Written by Gordon Laing
Nikon’s D3100 is the company’s latest entry-level DSLR. Announced in August 2010, it’s the successor the best-selling D3000 and makes several key upgrades to that model. Most notably the new D3100 now features Live View and video recording facilities – indeed it becomes the first Nikon DSLR (hotly followed by the D7000) to offer 1080p video recording in addition to 720p. To satisfy market demands, the resolution has also received boost from 10 to 14 Megapixels and there’s a number of tweaks to the controls and ergonomics.
Like the D3000 before it, the D3100 features a Guide mode which asks simple questions about what you’d like to take before setting up the camera appropriately. It’s a great option for beginners which also teaches you about camera settings, and the D3100 builds upon its predecessor by sensibly showing example images before finally asking if you’d like to shoot with the viewfinder or screen, or film movies instead.
Live View and movies are the two major new features on the D3100, which were sorely missing on the earlier D3000. Rather than simply lifting the existing capabilities of models like the D90 and D5000 though, the D3100 offers a choice of HD resolutions and frame rates, and a more efficient encoding system which allows longer recording times.
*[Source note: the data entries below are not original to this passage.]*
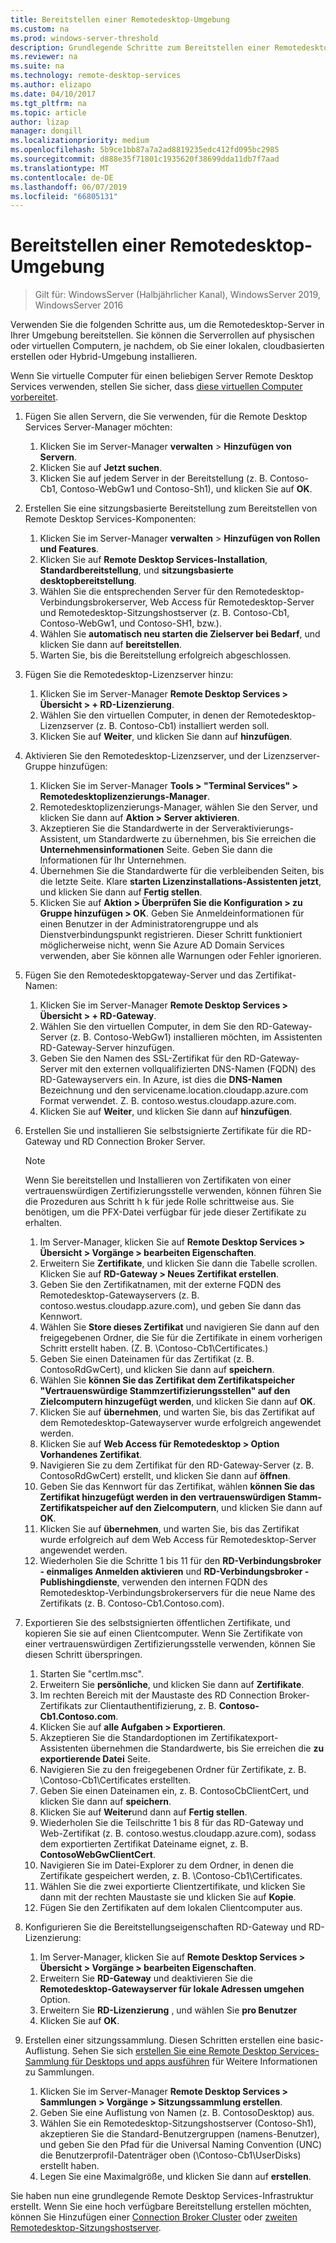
 ```yaml
---
title: Bereitstellen einer Remotedesktop-Umgebung
ms.custom: na
ms.prod: windows-server-threshold
description: Grundlegende Schritte zum Bereitstellen einer Remotedesktop-Umgebung.
ms.reviewer: na
ms.suite: na
ms.technology: remote-desktop-services
ms.author: elizapo
ms.date: 04/10/2017
ms.tgt_pltfrm: na
ms.topic: article
author: lizap
manager: dongill
ms.localizationpriority: medium
ms.openlocfilehash: 5b9ce1bb87a7a2ad8819235edc412fd095bc2985
ms.sourcegitcommit: d888e35f71801c1935620f38699dda11db7f7aad
ms.translationtype: MT
ms.contentlocale: de-DE
ms.lasthandoff: 06/07/2019
ms.locfileid: "66805131"
---
```

# <a name="deploy-your-remote-desktop-environment"></a>Bereitstellen einer Remotedesktop-Umgebung

>Gilt für: WindowsServer (Halbjährlicher Kanal), WindowsServer 2019, WindowsServer 2016

Verwenden Sie die folgenden Schritte aus, um die Remotedesktop-Server in Ihrer Umgebung bereitstellen. Sie können die Serverrollen auf physischen oder virtuellen Computern, je nachdem, ob Sie einer lokalen, cloudbasierten erstellen oder Hybrid-Umgebung installieren. 

Wenn Sie virtuelle Computer für einen beliebigen Server Remote Desktop Services verwenden, stellen Sie sicher, dass [diese virtuellen Computer vorbereitet](rds-prepare-vms.md).
  
  
1.  Fügen Sie allen Servern, die Sie verwenden, für die Remote Desktop Services Server-Manager möchten:  
    1.  Klicken Sie im Server-Manager **verwalten** > **Hinzufügen von Servern**.  
    2.  Klicken Sie auf **Jetzt suchen**.  
    3.  Klicken Sie auf jedem Server in der Bereitstellung (z. B. Contoso-Cb1, Contoso-WebGw1 und Contoso-Sh1), und klicken Sie auf **OK**.  
2.  Erstellen Sie eine sitzungsbasierte Bereitstellung zum Bereitstellen von Remote Desktop Services-Komponenten:  
    1.  Klicken Sie im Server-Manager **verwalten** > **Hinzufügen von Rollen und Features**.  
    2.  Klicken Sie auf **Remote Desktop Services-Installation**, **Standardbereitstellung**, und **sitzungsbasierte desktopbereitstellung**.  
    3.  Wählen Sie die entsprechenden Server für den Remotedesktop-Verbindungsbrokerserver, Web Access für Remotedesktop-Server und Remotedesktop-Sitzungshostserver (z. B. Contoso-Cb1, Contoso-WebGw1, und Contoso-SH1, bzw.).  
    4.  Wählen Sie **automatisch neu starten die Zielserver bei Bedarf**, und klicken Sie dann auf **bereitstellen**.  
    5.  Warten Sie, bis die Bereitstellung erfolgreich abgeschlossen.  
3.  Fügen Sie die Remotedesktop-Lizenzserver hinzu:  
    1.  Klicken Sie im Server-Manager **Remote Desktop Services > Übersicht > + RD-Lizenzierung**.  
    2.  Wählen Sie den virtuellen Computer, in denen der Remotedesktop-Lizenzserver (z. B. Contoso-Cb1) installiert werden soll.  
    3.  Klicken Sie auf **Weiter**, und klicken Sie dann auf **hinzufügen**.  
4.  Aktivieren Sie den Remotedesktop-Lizenzserver, und der Lizenzserver-Gruppe hinzufügen:  
    1.  Klicken Sie im Server-Manager **Tools > "Terminal Services" > Remotedesktoplizenzierungs-Manager**.  
    2.  Remotedesktoplizenzierungs-Manager, wählen Sie den Server, und klicken Sie dann auf **Aktion > Server aktivieren**.  
    3.  Akzeptieren Sie die Standardwerte in der Serveraktivierungs-Assistent, um Standardwerte zu übernehmen, bis Sie erreichen die **Unternehmensinformationen** Seite. Geben Sie dann die Informationen für Ihr Unternehmen.  
    4.  Übernehmen Sie die Standardwerte für die verbleibenden Seiten, bis die letzte Seite. Klare **starten Lizenzinstallations-Assistenten jetzt**, und klicken Sie dann auf **Fertig stellen**.  
    5.  Klicken Sie auf **Aktion > Überprüfen Sie die Konfiguration > zu Gruppe hinzufügen > OK**. Geben Sie Anmeldeinformationen für einen Benutzer in der Administratorengruppe und als Dienstverbindungspunkt registrieren. Dieser Schritt funktioniert möglicherweise nicht, wenn Sie Azure AD Domain Services verwenden, aber Sie können alle Warnungen oder Fehler ignorieren.  
5.  Fügen Sie den Remotedesktopgateway-Server und das Zertifikat-Namen:  
    1.  Klicken Sie im Server-Manager **Remote Desktop Services > Übersicht > + RD-Gateway**.  
    2.  Wählen Sie den virtuellen Computer, in dem Sie den RD-Gateway-Server (z. B. Contoso-WebGw1) installieren möchten, im Assistenten RD-Gateway-Server hinzufügen.  
    3.  Geben Sie den Namen des SSL-Zertifikat für den RD-Gateway-Server mit den externen vollqualifizierten DNS-Namen (FQDN) des RD-Gatewayservers ein. In Azure, ist dies die **DNS-Namen** Bezeichnung und den servicename.location.cloudapp.azure.com Format verwendet. Z. B. contoso.westus.cloudapp.azure.com.  
    4.  Klicken Sie auf **Weiter**, und klicken Sie dann auf **hinzufügen**.
6.  Erstellen Sie und installieren Sie selbstsignierte Zertifikate für die RD-Gateway und RD Connection Broker Server.

       > [!NOTE]
       > Wenn Sie bereitstellen und Installieren von Zertifikaten von einer vertrauenswürdigen Zertifizierungsstelle verwenden, können führen Sie die Prozeduren aus Schritt h k für jede Rolle schrittweise aus. Sie benötigen, um die PFX-Datei verfügbar für jede dieser Zertifikate zu erhalten.
       
    1.  Im Server-Manager, klicken Sie auf **Remote Desktop Services > Übersicht > Vorgänge > bearbeiten Eigenschaften**.  
    2.  Erweitern Sie **Zertifikate**, und klicken Sie dann die Tabelle scrollen. Klicken Sie auf **RD-Gateway > Neues Zertifikat erstellen**.  
    3.  Geben Sie den Zertifikatnamen, mit der externe FQDN des Remotedesktop-Gatewayservers (z. B. contoso.westus.cloudapp.azure.com), und geben Sie dann das Kennwort.  
    4.  Wählen Sie **Store dieses Zertifikat** und navigieren Sie dann auf den freigegebenen Ordner, die Sie für die Zertifikate in einem vorherigen Schritt erstellt haben. (Z. B. \Contoso-Cb1\Certificates.)  
    5.  Geben Sie einen Dateinamen für das Zertifikat (z. B. ContosoRdGwCert), und klicken Sie dann auf **speichern**.  
    6.  Wählen Sie **können Sie das Zertifikat dem Zertifikatspeicher "Vertrauenswürdige Stammzertifizierungsstellen" auf den Zielcomputern hinzugefügt werden**, und klicken Sie dann auf **OK**.  
    7.  Klicken Sie auf **übernehmen**, und warten Sie, bis das Zertifikat auf dem Remotedesktop-Gatewayserver wurde erfolgreich angewendet werden.  
    8.  Klicken Sie auf **Web Access für Remotedesktop > Option Vorhandenes Zertifikat**.  
    9.  Navigieren Sie zu dem Zertifikat für den RD-Gateway-Server (z. B. ContosoRdGwCert) erstellt, und klicken Sie dann auf **öffnen**.  
    10. Geben Sie das Kennwort für das Zertifikat, wählen **können Sie das Zertifikat hinzugefügt werden in den vertrauenswürdigen Stamm-Zertifikatspeicher auf den Zielcomputern**, und klicken Sie dann auf **OK**.  
    11. Klicken Sie auf **übernehmen**, und warten Sie, bis das Zertifikat wurde erfolgreich auf dem Web Access für Remotedesktop-Server angewendet werden.  
    12. Wiederholen Sie die Schritte 1 bis 11 für den **RD-Verbindungsbroker - einmaliges Anmelden aktivieren** und **RD-Verbindungsbroker - Publishingdienste**, verwenden den internen FQDN des Remotedesktop-Verbindungsbrokerservers für die neue Name des Zertifikats (z. B. Contoso-Cb1.Contoso.com).  
7.  Exportieren Sie des selbstsignierten öffentlichen Zertifikate, und kopieren Sie sie auf einen Clientcomputer. Wenn Sie Zertifikate von einer vertrauenswürdigen Zertifizierungsstelle verwenden, können Sie diesen Schritt überspringen.  
    1.  Starten Sie "certlm.msc".  
    2.  Erweitern Sie **persönliche**, und klicken Sie dann auf **Zertifikate**.  
    3.  Im rechten Bereich mit der Maustaste des RD Connection Broker-Zertifikats zur Clientauthentifizierung, z. B. **Contoso-Cb1.Contoso.com**.  
    4.  Klicken Sie auf **alle Aufgaben > Exportieren**.  
    5.  Akzeptieren Sie die Standardoptionen im Zertifikatexport-Assistenten übernehmen die Standardwerte, bis Sie erreichen die **zu exportierende Datei** Seite.  
    6.  Navigieren Sie zu den freigegebenen Ordner für Zertifikate, z. B. \Contoso-Cb1\Certificates erstellten.  
    7.  Geben Sie einen Dateinamen ein, z. B. ContosoCbClientCert, und klicken Sie dann auf **speichern**.  
    8.  Klicken Sie auf **Weiter**und dann auf **Fertig stellen**.  
    9.  Wiederholen Sie die Teilschritte 1 bis 8 für das RD-Gateway und Web-Zertifikat (z. B. contoso.westus.cloudapp.azure.com), sodass dem exportierten Zertifikat Dateiname eignet, z. B. **ContosoWebGwClientCert**.  
    10. Navigieren Sie im Datei-Explorer zu dem Ordner, in denen die Zertifikate gespeichert werden, z. B. \Contoso-Cb1\Certificates.  
    11. Wählen Sie die zwei exportierte Clientzertifikate, und klicken Sie dann mit der rechten Maustaste sie und klicken Sie auf **Kopie**.  
    12. Fügen Sie den Zertifikaten auf dem lokalen Clientcomputer aus.  
8.  Konfigurieren Sie die Bereitstellungseigenschaften RD-Gateway und RD-Lizenzierung:  
    1.  Im Server-Manager, klicken Sie auf **Remote Desktop Services > Übersicht > Vorgänge > bearbeiten Eigenschaften**.  
    2.  Erweitern Sie **RD-Gateway** und deaktivieren Sie die **Remotedesktop-Gatewayserver für lokale Adressen umgehen** Option.  
    3.  Erweitern Sie **RD-Lizenzierung** , und wählen Sie **pro Benutzer**  
    4.  Klicken Sie auf **OK**.  
10. Erstellen einer sitzungssammlung. Diesen Schritten erstellen eine basic-Auflistung. Sehen Sie sich [erstellen Sie eine Remote Desktop Services-Sammlung für Desktops und apps ausführen](rds-create-collection.md) für Weitere Informationen zu Sammlungen.
 
    1.  Klicken Sie im Server-Manager **Remote Desktop Services > Sammlungen > Vorgänge > Sitzungssammlung erstellen**.  
    2.  Geben Sie eine Auflistung von Namen (z. B. ContosoDesktop) aus.  
    3.  Wählen Sie ein Remotedesktop-Sitzungshostserver (Contoso-Sh1), akzeptieren Sie die Standard-Benutzergruppen (namens-Benutzer), und geben Sie den Pfad für die Universal Naming Convention (UNC) die Benutzerprofil-Datenträger oben (\Contoso-Cb1\UserDisks) erstellt haben.  
    4.  Legen Sie eine Maximalgröße, und klicken Sie dann auf **erstellen**.  
  

Sie haben nun eine grundlegende Remote Desktop Services-Infrastruktur erstellt. Wenn Sie eine hoch verfügbare Bereitstellung erstellen möchten, können Sie Hinzufügen einer [Connection Broker Cluster](rds-connection-broker-cluster.md) oder [zweiten Remotedesktop-Sitzungshostserver](rds-scale-rdsh-farm.md).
Better still, it’s one of the first DSLRs which takes a decent stab at continuous autofocusing while filming, unlike most rivals which effectively become manual focus once you start recording.
The screen, viewfinder, main AF system and continuous shooting may be unchanged from its predecessor, and enthusiasts still won’t find exposure bracketing, an optical depth-of-field preview or a built-in AF motor to drive older (non AF-S) lenses, but the new higher resolution CMOS sensor coupled with Live View, HD video with continuous autofocus and an HDMI port, not to mention everything from a guide-based auto mode to full manual means there’s a lot to like about the new D3100. It brings the somewhat dated D3000 bang up-to-date, while trumping most rivals in this category.
Indeed while many entry-level DSLRs attempt to hit the lowest price point, Nikon’s applied its mid-range and semi-pro strategy here of offering a step-up in features for a slightly higher price. As such, the D3100 is more expensive than many rivals and to cover itself it at the budget end, the earlier D3000 will continue to sell while stocks last.
But the D3100’s price and feature-set clearly proves that Nikon is trying to tempt new buyers into spending a little more than they may have originally intended. It’s a strategy that worked a treat for the D90 and D300s before it – and looks set to make the new D7000 another best-seller – but will it work for entry-level buyers with often stricter budgets?
Find out in our Nikon D3100 review where we’ll compare its features and quality against key rivals and answer the question of whether it’s worth spending the extra.
We tested a final production Nikon D3100 running Firmware versions A 1.00, B 1.00 and L 1.002. Following our convention of using default factory and best quality settings to test cameras unless otherwise stated, the D3100 was set to its best quality Large Fine JPEG mode with Auto White Balance and the default Standard Picture Control, with Noise Reduction and Active D-Lighting switched on (both the default settings on the D3100); note Active D-Lighting was disabled for our High ISO Noise tests.